Among the reasons for this was Stalin’s desire to produce ‘Soviet’ men and women and create a ‘Soviet’ people. As a follower of Marx and Engels, he held that the ultimate antidote to conflicts among national groups was the ‘fusion’ of all nations. The post-national compound would supposedly include ingredients from each nationality. Among Stalin’s acolytes during the First Five-Year Plan there had been several who assumed the moment of fusion to be imminent in the USSR. But Stalin recognized that this might damage the last elements of cohesion in society. Some binding factor had to be introduced. By 1934 he had come to the opinion that the Soviet state, for reasons of security, needed to foster Russian national pride.

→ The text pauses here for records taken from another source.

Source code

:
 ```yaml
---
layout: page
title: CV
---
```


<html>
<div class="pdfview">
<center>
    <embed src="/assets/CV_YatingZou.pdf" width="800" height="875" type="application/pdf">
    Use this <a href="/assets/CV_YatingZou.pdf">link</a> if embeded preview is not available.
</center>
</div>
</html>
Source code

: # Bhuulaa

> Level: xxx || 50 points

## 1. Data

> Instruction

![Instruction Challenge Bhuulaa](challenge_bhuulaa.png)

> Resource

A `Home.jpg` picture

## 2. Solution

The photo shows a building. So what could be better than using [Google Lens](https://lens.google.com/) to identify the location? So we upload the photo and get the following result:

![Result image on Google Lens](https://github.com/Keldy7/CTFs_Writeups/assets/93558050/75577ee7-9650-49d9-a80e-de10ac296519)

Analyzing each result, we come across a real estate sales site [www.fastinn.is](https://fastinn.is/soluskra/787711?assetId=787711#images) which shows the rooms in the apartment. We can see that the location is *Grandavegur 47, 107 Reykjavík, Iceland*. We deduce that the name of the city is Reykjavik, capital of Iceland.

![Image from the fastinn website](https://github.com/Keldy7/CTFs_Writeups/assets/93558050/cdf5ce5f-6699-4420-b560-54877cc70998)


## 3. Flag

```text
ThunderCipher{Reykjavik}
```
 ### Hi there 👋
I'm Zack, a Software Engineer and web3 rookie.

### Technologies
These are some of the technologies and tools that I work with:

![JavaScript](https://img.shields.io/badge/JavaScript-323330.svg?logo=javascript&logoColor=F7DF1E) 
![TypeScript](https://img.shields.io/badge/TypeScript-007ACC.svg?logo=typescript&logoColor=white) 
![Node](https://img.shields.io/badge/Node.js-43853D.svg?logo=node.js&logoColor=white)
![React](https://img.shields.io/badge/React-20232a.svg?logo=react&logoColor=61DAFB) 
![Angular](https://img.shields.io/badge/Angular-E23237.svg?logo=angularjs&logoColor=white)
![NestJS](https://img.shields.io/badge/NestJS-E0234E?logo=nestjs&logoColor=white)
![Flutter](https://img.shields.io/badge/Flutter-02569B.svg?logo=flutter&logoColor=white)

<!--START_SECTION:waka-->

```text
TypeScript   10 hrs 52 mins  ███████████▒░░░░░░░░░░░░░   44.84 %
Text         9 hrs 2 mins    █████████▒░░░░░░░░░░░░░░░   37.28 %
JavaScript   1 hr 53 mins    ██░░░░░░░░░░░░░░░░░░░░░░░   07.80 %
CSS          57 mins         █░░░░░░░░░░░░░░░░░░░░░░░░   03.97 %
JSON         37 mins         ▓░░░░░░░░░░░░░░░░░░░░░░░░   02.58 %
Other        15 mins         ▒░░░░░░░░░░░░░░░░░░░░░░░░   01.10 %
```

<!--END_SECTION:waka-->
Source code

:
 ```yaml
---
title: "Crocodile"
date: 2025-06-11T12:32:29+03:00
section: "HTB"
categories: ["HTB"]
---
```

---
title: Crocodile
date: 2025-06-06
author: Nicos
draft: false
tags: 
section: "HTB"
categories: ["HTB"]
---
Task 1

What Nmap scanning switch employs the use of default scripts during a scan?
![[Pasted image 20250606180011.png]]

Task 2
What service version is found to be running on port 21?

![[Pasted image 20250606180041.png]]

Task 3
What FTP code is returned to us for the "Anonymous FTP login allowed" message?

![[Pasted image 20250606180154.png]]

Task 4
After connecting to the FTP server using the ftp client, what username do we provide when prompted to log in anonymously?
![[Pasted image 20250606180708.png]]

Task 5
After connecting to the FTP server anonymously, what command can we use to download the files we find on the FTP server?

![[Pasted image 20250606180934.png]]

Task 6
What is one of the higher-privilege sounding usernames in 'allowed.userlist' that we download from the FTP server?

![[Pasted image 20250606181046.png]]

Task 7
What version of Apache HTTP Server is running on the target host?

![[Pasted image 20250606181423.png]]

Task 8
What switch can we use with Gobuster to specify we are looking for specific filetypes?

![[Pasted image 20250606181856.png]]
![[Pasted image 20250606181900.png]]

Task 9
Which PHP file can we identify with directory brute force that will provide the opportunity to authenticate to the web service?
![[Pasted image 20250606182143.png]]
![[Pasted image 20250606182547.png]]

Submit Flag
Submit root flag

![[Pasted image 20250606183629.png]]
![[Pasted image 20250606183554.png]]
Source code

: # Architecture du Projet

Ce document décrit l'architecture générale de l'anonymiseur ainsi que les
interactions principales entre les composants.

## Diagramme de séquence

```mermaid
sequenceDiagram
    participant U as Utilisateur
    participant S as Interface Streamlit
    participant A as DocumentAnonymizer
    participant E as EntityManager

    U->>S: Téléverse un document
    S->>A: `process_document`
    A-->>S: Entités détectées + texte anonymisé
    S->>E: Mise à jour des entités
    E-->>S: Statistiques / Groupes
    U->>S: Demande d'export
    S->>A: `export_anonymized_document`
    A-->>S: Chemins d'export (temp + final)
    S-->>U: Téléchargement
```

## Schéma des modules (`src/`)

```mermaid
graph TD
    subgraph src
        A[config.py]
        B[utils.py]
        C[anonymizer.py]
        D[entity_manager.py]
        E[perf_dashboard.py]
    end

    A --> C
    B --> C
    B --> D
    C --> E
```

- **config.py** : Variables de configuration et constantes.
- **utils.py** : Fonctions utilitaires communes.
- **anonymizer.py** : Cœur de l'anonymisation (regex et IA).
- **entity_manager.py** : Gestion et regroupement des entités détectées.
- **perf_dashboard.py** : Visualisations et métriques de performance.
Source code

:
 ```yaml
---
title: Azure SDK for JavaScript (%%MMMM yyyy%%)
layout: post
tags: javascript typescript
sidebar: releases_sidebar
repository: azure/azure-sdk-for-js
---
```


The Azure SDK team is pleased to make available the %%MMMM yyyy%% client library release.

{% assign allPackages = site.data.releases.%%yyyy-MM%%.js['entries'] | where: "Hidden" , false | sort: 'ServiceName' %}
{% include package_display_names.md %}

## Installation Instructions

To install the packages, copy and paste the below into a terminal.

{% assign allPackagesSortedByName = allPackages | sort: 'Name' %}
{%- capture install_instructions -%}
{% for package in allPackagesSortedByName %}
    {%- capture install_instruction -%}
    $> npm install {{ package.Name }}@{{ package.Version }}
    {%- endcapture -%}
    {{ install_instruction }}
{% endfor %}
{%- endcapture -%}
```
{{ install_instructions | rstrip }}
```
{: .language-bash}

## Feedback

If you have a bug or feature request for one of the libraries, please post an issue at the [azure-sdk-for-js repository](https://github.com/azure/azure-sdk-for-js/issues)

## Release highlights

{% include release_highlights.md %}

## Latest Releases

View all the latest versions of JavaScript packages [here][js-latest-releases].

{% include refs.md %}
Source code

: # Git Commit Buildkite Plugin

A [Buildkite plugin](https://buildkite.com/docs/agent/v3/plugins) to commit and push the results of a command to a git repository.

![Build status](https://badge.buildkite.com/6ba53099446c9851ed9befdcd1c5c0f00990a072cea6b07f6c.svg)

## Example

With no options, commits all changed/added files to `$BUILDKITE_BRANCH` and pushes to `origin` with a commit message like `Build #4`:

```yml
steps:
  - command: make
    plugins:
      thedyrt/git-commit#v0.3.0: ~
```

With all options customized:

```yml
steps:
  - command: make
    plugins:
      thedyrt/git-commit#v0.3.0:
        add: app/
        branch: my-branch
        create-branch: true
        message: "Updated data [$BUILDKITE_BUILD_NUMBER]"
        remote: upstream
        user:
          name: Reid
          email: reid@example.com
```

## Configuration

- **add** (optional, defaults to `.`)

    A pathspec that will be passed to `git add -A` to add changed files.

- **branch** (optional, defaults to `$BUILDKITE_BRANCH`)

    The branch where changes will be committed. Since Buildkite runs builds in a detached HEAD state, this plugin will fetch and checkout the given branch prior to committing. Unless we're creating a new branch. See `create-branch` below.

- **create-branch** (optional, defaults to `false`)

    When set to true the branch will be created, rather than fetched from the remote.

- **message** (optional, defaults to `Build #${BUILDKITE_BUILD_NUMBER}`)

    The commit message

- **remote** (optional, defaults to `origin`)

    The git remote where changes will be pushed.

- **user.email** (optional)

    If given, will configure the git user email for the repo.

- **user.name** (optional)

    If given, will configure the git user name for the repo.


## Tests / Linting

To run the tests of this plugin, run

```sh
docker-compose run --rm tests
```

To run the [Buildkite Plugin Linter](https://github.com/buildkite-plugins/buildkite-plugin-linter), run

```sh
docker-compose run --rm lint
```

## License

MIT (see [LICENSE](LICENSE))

Russians were fifty-two per cent of the USSR’s population in the late 1930s.36 A large number of them lived in each republic, especially after the migration of people during the First Five-Year Plan; and they were disproportionately well-represented in administrative posts. Russians were anyhow used to inhabiting a state larger than mere Russia as defined by Soviet communists and had no wish to see this state dismembered.

Already in 1930 the communist versifier Demyan Bedny had been reprimanded for insulting the Russian people in one of his doggerel verses. Marxism-Leninism was not to be used as a cover for humiliating a nation whose workers had been the vanguard of the October Revolution; limits existed on the deprecation of Russianness.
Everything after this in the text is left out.